The best way to end a year
Published 6:56 pm Friday, December 29, 2017
Welcome, LaGrange friends, to our last “front porch” visit of 2017.
I know of no better way to close out the year than this: To refer you once again to the greatest story ever told.
Oh, it is not that you haven’t heard it all many times in the last few weeks. But perhaps this will help tie us over until we can come back to it again, sometime in the year 2018.
Besides — after two decades of Saturday morning front-porch visits — you have learned that we never let the sun set on a year without joining in its rehearsal. Perhaps it is our way of hitting the reset button before embarking into whatever awaits next.
We’ll start with the record of a first century writer, evangelist, and doctor named Luke. Luke’s gospel — with little doubt — is the loveliest book ever written. During these family and Jesus-focused days of chilly December, I think we appreciate the physician’s gospel and brilliant storytelling more than ever.

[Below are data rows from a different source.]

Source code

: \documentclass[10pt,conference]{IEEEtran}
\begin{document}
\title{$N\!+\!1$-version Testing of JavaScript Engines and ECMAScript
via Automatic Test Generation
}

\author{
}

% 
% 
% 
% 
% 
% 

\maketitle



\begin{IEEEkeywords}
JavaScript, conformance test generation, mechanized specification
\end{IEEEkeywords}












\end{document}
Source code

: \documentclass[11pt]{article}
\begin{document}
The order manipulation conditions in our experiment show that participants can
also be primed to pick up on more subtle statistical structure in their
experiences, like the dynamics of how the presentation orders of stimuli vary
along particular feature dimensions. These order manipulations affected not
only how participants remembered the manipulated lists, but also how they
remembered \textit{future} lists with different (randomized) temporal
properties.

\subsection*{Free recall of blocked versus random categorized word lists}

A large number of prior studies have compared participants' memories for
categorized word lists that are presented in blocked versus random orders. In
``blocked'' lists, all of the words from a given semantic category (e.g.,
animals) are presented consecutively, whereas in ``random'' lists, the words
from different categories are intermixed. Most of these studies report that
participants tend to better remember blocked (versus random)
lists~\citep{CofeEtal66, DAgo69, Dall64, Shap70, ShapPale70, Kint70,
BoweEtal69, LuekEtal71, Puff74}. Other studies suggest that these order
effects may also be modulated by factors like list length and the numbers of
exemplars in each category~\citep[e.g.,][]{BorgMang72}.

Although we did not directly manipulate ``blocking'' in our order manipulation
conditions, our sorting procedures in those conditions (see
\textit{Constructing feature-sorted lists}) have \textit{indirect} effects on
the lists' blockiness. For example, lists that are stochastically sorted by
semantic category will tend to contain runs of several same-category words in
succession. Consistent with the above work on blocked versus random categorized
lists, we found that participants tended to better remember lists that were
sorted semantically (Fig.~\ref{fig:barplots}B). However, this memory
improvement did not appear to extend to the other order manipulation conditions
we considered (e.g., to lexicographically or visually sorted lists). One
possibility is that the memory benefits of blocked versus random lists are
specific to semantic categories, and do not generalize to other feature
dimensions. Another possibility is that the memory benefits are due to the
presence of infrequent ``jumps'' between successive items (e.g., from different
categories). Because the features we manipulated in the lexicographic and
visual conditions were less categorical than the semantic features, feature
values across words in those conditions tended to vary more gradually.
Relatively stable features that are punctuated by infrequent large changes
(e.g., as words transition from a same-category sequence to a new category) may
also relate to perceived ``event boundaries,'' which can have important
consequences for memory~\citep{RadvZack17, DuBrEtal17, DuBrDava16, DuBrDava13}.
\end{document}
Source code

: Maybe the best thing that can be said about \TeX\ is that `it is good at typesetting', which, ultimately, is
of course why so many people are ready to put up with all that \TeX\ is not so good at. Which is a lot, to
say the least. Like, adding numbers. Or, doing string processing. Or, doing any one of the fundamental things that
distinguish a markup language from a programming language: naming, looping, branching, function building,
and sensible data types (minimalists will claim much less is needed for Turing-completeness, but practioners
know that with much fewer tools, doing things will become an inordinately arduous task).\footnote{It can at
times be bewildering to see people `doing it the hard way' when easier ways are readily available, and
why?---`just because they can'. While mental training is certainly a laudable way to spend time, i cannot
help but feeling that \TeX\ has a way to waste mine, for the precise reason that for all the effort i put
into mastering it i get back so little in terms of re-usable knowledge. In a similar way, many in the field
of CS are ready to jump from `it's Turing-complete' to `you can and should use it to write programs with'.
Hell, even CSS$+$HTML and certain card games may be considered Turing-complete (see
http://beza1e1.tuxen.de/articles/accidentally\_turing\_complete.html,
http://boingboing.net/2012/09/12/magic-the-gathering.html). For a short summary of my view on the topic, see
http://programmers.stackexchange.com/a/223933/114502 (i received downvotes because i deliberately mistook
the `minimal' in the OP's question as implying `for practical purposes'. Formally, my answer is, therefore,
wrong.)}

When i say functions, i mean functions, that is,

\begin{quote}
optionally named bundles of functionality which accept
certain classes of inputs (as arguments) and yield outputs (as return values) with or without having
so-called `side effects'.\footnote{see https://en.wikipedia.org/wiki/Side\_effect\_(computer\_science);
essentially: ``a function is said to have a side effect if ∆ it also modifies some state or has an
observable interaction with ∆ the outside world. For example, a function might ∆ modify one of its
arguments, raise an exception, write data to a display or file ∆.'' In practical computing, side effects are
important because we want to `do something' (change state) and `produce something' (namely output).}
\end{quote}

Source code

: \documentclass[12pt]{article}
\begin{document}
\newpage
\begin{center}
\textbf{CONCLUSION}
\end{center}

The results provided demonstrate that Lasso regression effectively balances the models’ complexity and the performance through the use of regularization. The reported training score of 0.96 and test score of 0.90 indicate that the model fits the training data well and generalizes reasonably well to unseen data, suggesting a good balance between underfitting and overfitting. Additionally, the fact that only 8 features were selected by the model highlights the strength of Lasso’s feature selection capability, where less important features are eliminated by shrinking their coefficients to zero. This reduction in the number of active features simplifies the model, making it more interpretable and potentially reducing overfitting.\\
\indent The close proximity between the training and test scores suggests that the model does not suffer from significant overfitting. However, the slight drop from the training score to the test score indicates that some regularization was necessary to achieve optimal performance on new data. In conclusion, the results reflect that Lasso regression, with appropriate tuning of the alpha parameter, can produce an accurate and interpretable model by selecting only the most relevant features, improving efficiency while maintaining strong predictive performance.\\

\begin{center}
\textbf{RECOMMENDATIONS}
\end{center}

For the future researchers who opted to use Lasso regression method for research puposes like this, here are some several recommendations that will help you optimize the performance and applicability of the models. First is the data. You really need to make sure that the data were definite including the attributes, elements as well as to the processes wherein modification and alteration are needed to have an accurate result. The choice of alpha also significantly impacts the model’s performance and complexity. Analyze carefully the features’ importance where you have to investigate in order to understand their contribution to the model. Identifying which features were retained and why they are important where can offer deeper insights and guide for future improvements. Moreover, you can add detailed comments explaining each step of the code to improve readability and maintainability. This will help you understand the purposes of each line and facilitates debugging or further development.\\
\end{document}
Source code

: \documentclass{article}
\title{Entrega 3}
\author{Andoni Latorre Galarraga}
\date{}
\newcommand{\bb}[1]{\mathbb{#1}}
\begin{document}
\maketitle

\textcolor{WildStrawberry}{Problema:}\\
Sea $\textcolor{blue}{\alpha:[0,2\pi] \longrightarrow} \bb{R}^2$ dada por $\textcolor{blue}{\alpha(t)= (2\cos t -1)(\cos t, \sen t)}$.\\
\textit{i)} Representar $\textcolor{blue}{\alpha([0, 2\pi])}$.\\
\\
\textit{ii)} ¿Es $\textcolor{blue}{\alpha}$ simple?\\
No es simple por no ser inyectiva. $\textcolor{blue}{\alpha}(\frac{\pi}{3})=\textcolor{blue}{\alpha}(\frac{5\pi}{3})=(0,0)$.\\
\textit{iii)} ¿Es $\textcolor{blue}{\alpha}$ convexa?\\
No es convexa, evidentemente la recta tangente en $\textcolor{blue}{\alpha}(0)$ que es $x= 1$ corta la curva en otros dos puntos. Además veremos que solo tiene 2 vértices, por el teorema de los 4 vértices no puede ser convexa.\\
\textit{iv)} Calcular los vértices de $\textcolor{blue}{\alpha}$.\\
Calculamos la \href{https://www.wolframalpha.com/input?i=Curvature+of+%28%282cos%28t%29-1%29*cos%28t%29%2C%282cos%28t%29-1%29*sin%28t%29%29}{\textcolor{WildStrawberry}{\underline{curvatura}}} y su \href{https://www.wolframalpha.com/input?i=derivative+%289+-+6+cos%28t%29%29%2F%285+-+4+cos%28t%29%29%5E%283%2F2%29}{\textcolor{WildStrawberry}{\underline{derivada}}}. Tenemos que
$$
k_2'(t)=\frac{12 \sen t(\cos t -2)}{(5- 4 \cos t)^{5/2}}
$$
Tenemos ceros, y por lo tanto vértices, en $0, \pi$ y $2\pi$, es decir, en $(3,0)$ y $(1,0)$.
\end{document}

Of course, he doesn’t take on his writing task alone. He has Heaven guiding and blessing each stroke of his pen.
You will remember that he is the only author of such stories as the prodigal son and the good Samaritan. But did you know that he alone tells the story of that cluster of shepherds tending their sheep on a silent, holy night? Of all the gospel writers, only he tells of the angel appearing suddenly to these scared men trembling beneath a heavenly light. Only he gives us a front-row seat to the world’s greatest announcement that night, a narrative we’ve heard a thousand times:
“For unto you is born this day in the city of David a Saviour which is Christ the Lord.”
Luke, of course, does not stop there. He takes us on a long, thrilling journey until we reach a tomb outside Jerusalem where an angel again appears — this time not to shepherds in the field but to grieving women of faith at a sacred graveside. And, in the most resounding chorus in all of Luke’s narrative, he shares another glorious angelic declaration:
“He is not here, but is risen!”
Luke’s account — from the beginning on that spectacular night to the powerful grave-bursting victory three decades later — is the greatest story ever told. Shakespeare, Hemingway nor Twain can compare.
Amazingly, we now come along two millennia later to rehearse the story of this babe born in a manger and of the risen Saviour. Thousands of men and women through the ages have put their minds and pens to the task, as evidenced by the infinity of books that fill the world’s libraries.
Today, we again take our place alongside those thousands.
But even as we do, we realize that neither we nor the books in those vast libraries can grasp the complete meaning of Heaven’s immortal story. At the heart of the story is our very reason for being, a thought at which we can only marvel.
John — who, unlike Luke, is an eyewitness to many of the powerful events from 2000 years ago — concludes his memoir with this reminder:
He says that if all the things the Lord does in his life “should be written every one, I suppose that even the world itself could not contain the books that should be written. Amen.”
Amen, again.
So, today — at the sunsetting of 2017 — we re-join the writers of the ages and glance back at the world’s greatest story, one that all begins with a child born with very little fanfare, far away in a manger.
But we know such a simple story could not survive the test of time were it not heaven-sent.
We know, too, that many of you particularly need the strength this story brings as you reflect on the many mountains and valleys of the past year. It gives great meaning to your looking back and to your looking ahead.
So — as you end this year and launch into the new — cling to the angels’ announcement for the ages:
“Unto you is born this day in the city of David a Saviour, which is Christ the Lord.”
Steven Ray Bowen is a former Granger who lives and writes in Red Oak, Texas.